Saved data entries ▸
↓↓↓

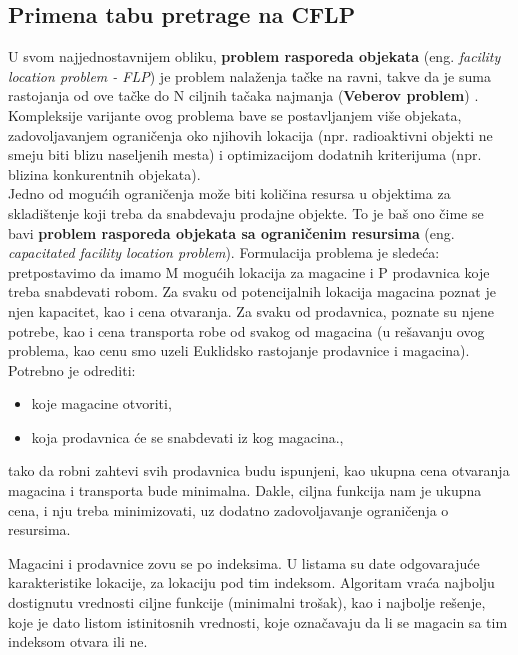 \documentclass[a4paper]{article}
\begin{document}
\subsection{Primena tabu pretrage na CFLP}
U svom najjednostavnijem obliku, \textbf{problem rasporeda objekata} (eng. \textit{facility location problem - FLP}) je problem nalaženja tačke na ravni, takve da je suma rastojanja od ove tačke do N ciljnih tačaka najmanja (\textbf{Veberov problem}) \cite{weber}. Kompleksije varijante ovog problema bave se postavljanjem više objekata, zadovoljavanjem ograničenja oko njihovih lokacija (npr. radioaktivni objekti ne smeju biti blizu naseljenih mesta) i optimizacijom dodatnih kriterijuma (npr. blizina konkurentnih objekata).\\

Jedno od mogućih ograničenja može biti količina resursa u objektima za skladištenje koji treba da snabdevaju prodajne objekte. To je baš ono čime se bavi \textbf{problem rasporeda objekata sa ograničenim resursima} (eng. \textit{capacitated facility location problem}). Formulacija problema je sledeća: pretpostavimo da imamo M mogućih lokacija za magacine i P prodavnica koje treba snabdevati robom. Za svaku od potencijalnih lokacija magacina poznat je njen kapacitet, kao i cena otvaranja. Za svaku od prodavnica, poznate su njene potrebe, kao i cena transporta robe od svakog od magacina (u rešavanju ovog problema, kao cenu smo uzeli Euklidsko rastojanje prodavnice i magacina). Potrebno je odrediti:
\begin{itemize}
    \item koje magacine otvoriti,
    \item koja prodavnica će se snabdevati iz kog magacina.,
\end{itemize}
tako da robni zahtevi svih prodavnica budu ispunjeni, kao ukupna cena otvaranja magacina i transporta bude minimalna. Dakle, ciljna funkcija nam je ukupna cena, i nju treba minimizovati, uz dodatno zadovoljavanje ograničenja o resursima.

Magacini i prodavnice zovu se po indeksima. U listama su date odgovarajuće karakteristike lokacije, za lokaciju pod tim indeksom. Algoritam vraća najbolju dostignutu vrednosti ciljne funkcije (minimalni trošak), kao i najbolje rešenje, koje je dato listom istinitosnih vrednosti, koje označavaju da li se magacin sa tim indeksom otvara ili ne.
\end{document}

↑↑↑
↓↓↓

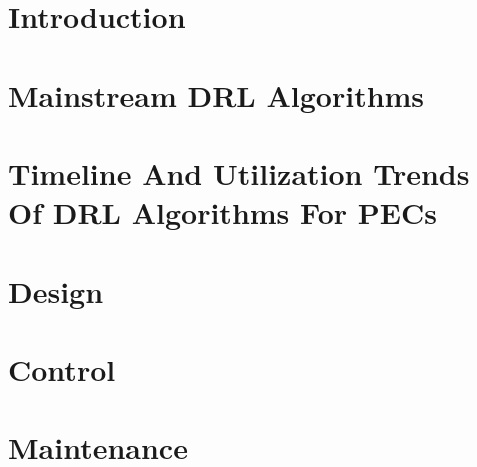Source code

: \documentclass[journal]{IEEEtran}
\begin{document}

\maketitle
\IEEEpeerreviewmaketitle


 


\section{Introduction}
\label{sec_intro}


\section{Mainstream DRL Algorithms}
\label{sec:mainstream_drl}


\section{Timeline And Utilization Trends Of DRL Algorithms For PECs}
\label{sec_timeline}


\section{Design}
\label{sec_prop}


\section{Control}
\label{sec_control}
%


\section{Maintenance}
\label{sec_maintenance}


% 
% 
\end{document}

↑↑↑
↓↓↓

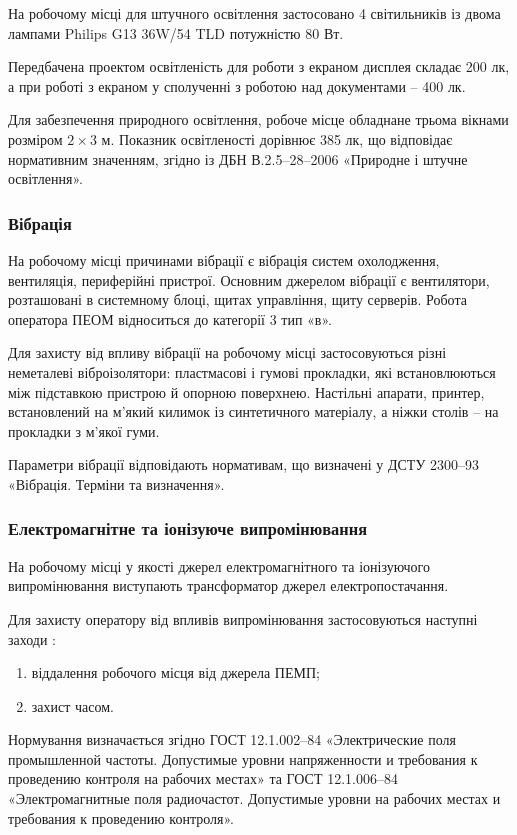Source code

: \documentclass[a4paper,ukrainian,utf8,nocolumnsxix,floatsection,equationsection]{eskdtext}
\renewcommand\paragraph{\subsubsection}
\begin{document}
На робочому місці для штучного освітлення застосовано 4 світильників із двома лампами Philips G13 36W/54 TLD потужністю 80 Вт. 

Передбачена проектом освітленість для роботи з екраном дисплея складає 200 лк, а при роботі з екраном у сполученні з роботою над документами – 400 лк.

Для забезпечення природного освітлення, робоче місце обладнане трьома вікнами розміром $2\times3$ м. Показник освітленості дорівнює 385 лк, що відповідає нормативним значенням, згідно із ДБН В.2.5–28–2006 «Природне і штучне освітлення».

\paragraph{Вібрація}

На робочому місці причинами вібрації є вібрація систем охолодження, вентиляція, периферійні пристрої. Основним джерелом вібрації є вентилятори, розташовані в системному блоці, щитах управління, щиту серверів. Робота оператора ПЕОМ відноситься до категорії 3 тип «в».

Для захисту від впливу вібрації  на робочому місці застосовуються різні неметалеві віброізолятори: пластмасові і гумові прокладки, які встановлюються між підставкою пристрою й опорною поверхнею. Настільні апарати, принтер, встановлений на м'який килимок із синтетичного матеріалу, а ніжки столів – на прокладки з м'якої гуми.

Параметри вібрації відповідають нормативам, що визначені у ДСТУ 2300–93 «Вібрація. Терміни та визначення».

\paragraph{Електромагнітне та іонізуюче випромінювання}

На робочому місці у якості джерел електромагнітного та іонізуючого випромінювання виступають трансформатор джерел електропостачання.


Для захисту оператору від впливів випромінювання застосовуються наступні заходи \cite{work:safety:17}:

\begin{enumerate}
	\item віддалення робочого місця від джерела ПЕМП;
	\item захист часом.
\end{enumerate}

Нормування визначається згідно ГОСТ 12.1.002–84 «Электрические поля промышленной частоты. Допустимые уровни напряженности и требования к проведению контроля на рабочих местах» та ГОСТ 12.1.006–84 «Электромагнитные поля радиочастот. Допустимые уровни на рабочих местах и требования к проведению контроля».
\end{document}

↑↑↑

Task item ▸ For the string "випромінювання", go through the entries above and copy each line where it occurs.

Exercise solution ▸
\paragraph{Електромагнітне та іонізуюче випромінювання}
На робочому місці у якості джерел електромагнітного та іонізуючого випромінювання виступають трансформатор джерел електропостачання.
Для захисту оператору від впливів випромінювання застосовуються наступні заходи \cite{work:safety:17}:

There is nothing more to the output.